Ad Alba, i giovani talenti sono ospitati nei campi del Gruppo sportivo ricreativo Ferrero con la collaborazione del Village + Sport. Lo sponsor Ferrero crede molto nel progetto, come ha spiegato Alessandro D'Este, presidente e amministratore delegato di Ferrero Commerciale Italia: "Ferrero ha sempre fatto una grande attenzione nei confronti dell'educazione alimentare e degli stili di vita dei bambini. Abbiamo sempre realizzato con tutte le federazioni italiane, con il Coni e con la Figc, delle azioni che portassero i bambini all'educazione allo sport".

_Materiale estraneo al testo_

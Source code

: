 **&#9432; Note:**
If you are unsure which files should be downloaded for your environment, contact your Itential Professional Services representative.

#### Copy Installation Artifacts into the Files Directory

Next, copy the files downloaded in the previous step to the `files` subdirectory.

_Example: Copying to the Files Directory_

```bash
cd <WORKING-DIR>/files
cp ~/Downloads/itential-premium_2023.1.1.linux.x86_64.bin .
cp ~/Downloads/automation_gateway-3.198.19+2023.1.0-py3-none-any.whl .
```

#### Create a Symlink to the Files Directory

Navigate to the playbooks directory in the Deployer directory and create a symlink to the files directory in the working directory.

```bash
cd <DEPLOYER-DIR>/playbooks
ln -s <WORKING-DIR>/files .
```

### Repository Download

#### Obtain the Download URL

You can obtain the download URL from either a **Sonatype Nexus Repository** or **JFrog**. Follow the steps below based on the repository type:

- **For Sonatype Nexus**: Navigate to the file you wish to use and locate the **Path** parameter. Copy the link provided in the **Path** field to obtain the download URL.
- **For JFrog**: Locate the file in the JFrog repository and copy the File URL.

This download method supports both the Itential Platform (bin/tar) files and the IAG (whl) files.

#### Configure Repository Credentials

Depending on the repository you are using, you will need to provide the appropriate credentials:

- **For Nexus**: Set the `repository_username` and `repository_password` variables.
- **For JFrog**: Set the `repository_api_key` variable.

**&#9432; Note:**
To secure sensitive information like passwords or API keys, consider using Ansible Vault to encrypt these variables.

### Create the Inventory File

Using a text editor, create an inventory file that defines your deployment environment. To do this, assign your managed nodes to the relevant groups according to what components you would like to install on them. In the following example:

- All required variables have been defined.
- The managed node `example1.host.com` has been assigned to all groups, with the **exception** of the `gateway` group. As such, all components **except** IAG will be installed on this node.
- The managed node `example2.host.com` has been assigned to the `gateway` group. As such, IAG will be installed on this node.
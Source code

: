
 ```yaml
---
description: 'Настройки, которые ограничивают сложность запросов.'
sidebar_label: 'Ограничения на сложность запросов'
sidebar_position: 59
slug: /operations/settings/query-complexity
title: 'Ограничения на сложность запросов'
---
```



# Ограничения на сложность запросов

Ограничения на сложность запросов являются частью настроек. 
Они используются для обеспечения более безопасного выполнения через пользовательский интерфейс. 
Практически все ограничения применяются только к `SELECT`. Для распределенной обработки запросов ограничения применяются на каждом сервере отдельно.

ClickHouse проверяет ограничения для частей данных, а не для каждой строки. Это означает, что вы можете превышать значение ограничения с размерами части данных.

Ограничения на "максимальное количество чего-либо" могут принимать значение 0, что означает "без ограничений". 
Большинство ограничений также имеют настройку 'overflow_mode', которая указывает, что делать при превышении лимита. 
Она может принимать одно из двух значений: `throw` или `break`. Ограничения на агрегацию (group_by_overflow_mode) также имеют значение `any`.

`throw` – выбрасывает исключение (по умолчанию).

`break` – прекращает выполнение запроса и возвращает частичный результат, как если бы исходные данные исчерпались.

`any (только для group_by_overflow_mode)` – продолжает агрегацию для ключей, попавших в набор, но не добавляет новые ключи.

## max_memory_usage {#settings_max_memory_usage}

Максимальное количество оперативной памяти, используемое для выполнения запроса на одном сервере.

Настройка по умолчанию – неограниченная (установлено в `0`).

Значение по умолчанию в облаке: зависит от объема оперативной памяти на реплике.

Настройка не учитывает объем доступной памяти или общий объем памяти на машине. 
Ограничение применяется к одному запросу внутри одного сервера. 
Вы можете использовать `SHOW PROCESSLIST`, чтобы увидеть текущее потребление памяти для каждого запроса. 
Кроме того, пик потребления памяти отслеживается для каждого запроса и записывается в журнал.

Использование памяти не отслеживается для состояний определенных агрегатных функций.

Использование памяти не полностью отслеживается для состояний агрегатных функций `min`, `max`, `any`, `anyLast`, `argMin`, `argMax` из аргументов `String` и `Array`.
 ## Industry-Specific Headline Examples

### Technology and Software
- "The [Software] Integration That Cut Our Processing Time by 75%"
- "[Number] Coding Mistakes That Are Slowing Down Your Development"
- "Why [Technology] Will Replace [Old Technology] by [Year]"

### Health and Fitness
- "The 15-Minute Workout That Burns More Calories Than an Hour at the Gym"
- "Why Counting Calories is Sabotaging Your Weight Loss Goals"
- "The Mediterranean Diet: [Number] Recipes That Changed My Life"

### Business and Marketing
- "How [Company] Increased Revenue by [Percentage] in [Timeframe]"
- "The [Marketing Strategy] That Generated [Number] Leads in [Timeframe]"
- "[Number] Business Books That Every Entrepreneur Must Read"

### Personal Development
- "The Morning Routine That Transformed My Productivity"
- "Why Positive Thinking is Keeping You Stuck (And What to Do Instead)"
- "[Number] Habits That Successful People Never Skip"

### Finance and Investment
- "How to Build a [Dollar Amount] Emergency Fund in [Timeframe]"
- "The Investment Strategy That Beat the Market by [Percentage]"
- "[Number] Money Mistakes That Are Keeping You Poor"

I Cft stanno sorgendo in tutta Italia con la missione di non disperdere il talento, di evitare la perdita di praticanti nei passaggi scolari dagli undici ai quattordici anni, quando senza supporto continuare ad allenarsi è troppo complicato. Con i Centri la Figc può cercare di definire un indirizzo formativo ed educativo centrale.

L'atleta azzurra Fiona May, è presidente della Commissione FIGC per l'integrazione e ambasciatrice del progetto Kinder+sport. "E' importantissimo offrire possibilità a tutti. Mi fa piacere anche dare la possibilità non solo ai ragazzi ma anche alle ragazze. Questo è uno strumento per l'educazione e non solo per giocare - far dribbling, vincere o perdere - ma è importante anche come insegnamento nella vita".

Da Gela ad Alba, in tutta Italia sono già operativi una trentina di Centri. L'obiettivo è arrivare a 200 entro il 2020.